DATA EXCERPTS:
--- START ---
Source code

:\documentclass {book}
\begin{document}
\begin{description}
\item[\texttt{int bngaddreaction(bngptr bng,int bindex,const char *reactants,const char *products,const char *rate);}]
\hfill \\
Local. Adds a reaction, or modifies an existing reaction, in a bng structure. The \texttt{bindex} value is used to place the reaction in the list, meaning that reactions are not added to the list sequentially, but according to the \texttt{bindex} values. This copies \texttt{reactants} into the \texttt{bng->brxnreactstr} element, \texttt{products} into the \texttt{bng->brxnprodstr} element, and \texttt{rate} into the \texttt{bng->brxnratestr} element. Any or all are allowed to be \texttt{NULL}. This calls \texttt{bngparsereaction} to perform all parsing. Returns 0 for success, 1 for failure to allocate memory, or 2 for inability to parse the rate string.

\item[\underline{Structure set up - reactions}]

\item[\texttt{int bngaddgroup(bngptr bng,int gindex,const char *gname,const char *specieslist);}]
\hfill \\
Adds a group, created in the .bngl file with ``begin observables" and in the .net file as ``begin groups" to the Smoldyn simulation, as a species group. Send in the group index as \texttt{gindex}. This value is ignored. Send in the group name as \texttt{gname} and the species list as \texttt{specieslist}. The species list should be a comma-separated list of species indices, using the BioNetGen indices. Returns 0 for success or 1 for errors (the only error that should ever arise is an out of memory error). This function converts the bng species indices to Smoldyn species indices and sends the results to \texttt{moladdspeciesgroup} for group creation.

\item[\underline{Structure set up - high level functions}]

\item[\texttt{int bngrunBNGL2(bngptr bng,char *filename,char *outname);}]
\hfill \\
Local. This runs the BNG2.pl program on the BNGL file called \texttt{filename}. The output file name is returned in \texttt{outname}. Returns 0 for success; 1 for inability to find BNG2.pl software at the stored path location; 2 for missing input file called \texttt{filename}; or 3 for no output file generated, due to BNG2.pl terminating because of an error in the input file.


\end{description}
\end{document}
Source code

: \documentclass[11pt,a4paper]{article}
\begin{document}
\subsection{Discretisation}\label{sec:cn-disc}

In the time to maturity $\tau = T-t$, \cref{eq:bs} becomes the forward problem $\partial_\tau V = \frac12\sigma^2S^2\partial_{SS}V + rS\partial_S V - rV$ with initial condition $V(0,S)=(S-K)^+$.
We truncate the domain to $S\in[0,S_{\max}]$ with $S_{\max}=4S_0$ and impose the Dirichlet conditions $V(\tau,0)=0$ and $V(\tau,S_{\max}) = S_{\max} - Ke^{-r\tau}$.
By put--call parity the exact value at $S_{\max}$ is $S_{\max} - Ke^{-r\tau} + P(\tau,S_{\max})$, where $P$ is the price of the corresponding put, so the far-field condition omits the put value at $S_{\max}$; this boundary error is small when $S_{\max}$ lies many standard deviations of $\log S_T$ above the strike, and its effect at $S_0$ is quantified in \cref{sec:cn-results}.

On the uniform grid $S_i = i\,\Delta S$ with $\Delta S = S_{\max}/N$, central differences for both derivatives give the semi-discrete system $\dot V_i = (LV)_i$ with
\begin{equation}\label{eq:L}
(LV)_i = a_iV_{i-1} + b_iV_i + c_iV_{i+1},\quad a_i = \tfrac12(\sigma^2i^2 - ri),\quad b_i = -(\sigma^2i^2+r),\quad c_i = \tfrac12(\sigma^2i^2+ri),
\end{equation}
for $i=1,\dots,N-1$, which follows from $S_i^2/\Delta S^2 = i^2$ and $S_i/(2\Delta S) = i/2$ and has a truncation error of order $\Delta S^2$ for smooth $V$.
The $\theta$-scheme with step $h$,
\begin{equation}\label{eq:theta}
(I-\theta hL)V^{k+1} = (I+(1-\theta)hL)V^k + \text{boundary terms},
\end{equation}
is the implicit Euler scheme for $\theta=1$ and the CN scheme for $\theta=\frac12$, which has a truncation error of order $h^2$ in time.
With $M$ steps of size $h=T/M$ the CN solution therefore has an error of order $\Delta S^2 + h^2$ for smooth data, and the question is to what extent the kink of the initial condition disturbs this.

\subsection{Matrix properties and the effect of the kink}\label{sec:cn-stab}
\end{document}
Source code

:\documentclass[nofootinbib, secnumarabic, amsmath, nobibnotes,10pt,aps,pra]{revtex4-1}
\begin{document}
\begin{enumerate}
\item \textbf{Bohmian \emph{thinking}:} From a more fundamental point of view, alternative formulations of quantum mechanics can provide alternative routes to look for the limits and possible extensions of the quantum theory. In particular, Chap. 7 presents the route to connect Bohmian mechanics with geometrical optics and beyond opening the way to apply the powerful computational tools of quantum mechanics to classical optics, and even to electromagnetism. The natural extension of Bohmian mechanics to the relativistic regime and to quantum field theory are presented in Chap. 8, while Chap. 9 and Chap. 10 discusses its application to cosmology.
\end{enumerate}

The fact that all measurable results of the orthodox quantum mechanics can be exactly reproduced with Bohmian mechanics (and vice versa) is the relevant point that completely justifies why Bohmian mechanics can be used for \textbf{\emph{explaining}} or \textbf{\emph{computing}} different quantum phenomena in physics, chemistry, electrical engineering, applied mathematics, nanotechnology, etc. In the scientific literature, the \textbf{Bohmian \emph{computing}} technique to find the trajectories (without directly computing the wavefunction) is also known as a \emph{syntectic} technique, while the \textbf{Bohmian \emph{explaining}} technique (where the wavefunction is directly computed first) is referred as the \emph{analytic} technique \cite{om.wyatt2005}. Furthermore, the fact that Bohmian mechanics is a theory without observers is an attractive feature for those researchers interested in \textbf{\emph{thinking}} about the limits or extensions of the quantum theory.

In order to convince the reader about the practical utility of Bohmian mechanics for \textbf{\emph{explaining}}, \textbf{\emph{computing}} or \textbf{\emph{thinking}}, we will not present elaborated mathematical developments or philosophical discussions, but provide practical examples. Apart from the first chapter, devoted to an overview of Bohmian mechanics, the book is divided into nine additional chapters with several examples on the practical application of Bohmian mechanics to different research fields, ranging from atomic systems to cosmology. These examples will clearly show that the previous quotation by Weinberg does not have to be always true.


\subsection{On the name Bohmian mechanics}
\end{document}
--- END ---
The response should consist of all the entries, transcribed exactly.

Source code

:\documentclass {book}
\begin{document}
\begin{description}
\item[\texttt{int bngaddreaction(bngptr bng,int bindex,const char *reactants,const char *products,const char *rate);}]
\hfill \\
Local. Adds a reaction, or modifies an existing reaction, in a bng structure. The \texttt{bindex} value is used to place the reaction in the list, meaning that reactions are not added to the list sequentially, but according to the \texttt{bindex} values. This copies \texttt{reactants} into the \texttt{bng->brxnreactstr} element, \texttt{products} into the \texttt{bng->brxnprodstr} element, and \texttt{rate} into the \texttt{bng->brxnratestr} element. Any or all are allowed to be \texttt{NULL}. This calls \texttt{bngparsereaction} to perform all parsing. Returns 0 for success, 1 for failure to allocate memory, or 2 for inability to parse the rate string.

\item[\underline{Structure set up - reactions}]

\item[\texttt{int bngaddgroup(bngptr bng,int gindex,const char *gname,const char *specieslist);}]
\hfill \\
Adds a group, created in the .bngl file with ``begin observables" and in the .net file as ``begin groups" to the Smoldyn simulation, as a species group. Send in the group index as \texttt{gindex}. This value is ignored. Send in the group name as \texttt{gname} and the species list as \texttt{specieslist}. The species list should be a comma-separated list of species indices, using the BioNetGen indices. Returns 0 for success or 1 for errors (the only error that should ever arise is an out of memory error). This function converts the bng species indices to Smoldyn species indices and sends the results to \texttt{moladdspeciesgroup} for group creation.

\item[\underline{Structure set up - high level functions}]

\item[\texttt{int bngrunBNGL2(bngptr bng,char *filename,char *outname);}]
\hfill \\
Local. This runs the BNG2.pl program on the BNGL file called \texttt{filename}. The output file name is returned in \texttt{outname}. Returns 0 for success; 1 for inability to find BNG2.pl software at the stored path location; 2 for missing input file called \texttt{filename}; or 3 for no output file generated, due to BNG2.pl terminating because of an error in the input file.


\end{description}
\end{document}
Source code

: \documentclass[11pt,a4paper]{article}
\begin{document}
\subsection{Discretisation}\label{sec:cn-disc}

In the time to maturity $\tau = T-t$, \cref{eq:bs} becomes the forward problem $\partial_\tau V = \frac12\sigma^2S^2\partial_{SS}V + rS\partial_S V - rV$ with initial condition $V(0,S)=(S-K)^+$.
We truncate the domain to $S\in[0,S_{\max}]$ with $S_{\max}=4S_0$ and impose the Dirichlet conditions $V(\tau,0)=0$ and $V(\tau,S_{\max}) = S_{\max} - Ke^{-r\tau}$.
By put--call parity the exact value at $S_{\max}$ is $S_{\max} - Ke^{-r\tau} + P(\tau,S_{\max})$, where $P$ is the price of the corresponding put, so the far-field condition omits the put value at $S_{\max}$; this boundary error is small when $S_{\max}$ lies many standard deviations of $\log S_T$ above the strike, and its effect at $S_0$ is quantified in \cref{sec:cn-results}.

On the uniform grid $S_i = i\,\Delta S$ with $\Delta S = S_{\max}/N$, central differences for both derivatives give the semi-discrete system $\dot V_i = (LV)_i$ with
\begin{equation}\label{eq:L}
(LV)_i = a_iV_{i-1} + b_iV_i + c_iV_{i+1},\quad a_i = \tfrac12(\sigma^2i^2 - ri),\quad b_i = -(\sigma^2i^2+r),\quad c_i = \tfrac12(\sigma^2i^2+ri),
\end{equation}
for $i=1,\dots,N-1$, which follows from $S_i^2/\Delta S^2 = i^2$ and $S_i/(2\Delta S) = i/2$ and has a truncation error of order $\Delta S^2$ for smooth $V$.
The $\theta$-scheme with step $h$,
\begin{equation}\label{eq:theta}
(I-\theta hL)V^{k+1} = (I+(1-\theta)hL)V^k + \text{boundary terms},
\end{equation}
is the implicit Euler scheme for $\theta=1$ and the CN scheme for $\theta=\frac12$, which has a truncation error of order $h^2$ in time.
With $M$ steps of size $h=T/M$ the CN solution therefore has an error of order $\Delta S^2 + h^2$ for smooth data, and the question is to what extent the kink of the initial condition disturbs this.

\subsection{Matrix properties and the effect of the kink}\label{sec:cn-stab}
\end{document}
Source code

:\documentclass[nofootinbib, secnumarabic, amsmath, nobibnotes,10pt,aps,pra]{revtex4-1}
\begin{document}
\begin{enumerate}
\item \textbf{Bohmian \emph{thinking}:} From a more fundamental point of view, alternative formulations of quantum mechanics can provide alternative routes to look for the limits and possible extensions of the quantum theory. In particular, Chap. 7 presents the route to connect Bohmian mechanics with geometrical optics and beyond opening the way to apply the powerful computational tools of quantum mechanics to classical optics, and even to electromagnetism. The natural extension of Bohmian mechanics to the relativistic regime and to quantum field theory are presented in Chap. 8, while Chap. 9 and Chap. 10 discusses its application to cosmology.
\end{enumerate}

The fact that all measurable results of the orthodox quantum mechanics can be exactly reproduced with Bohmian mechanics (and vice versa) is the relevant point that completely justifies why Bohmian mechanics can be used for \textbf{\emph{explaining}} or \textbf{\emph{computing}} different quantum phenomena in physics, chemistry, electrical engineering, applied mathematics, nanotechnology, etc. In the scientific literature, the \textbf{Bohmian \emph{computing}} technique to find the trajectories (without directly computing the wavefunction) is also known as a \emph{syntectic} technique, while the \textbf{Bohmian \emph{explaining}} technique (where the wavefunction is directly computed first) is referred as the \emph{analytic} technique \cite{om.wyatt2005}. Furthermore, the fact that Bohmian mechanics is a theory without observers is an attractive feature for those researchers interested in \textbf{\emph{thinking}} about the limits or extensions of the quantum theory.

In order to convince the reader about the practical utility of Bohmian mechanics for \textbf{\emph{explaining}}, \textbf{\emph{computing}} or \textbf{\emph{thinking}}, we will not present elaborated mathematical developments or philosophical discussions, but provide practical examples. Apart from the first chapter, devoted to an overview of Bohmian mechanics, the book is divided into nine additional chapters with several examples on the practical application of Bohmian mechanics to different research fields, ranging from atomic systems to cosmology. These examples will clearly show that the previous quotation by Weinberg does not have to be always true.


\subsection{On the name Bohmian mechanics}
\end{document}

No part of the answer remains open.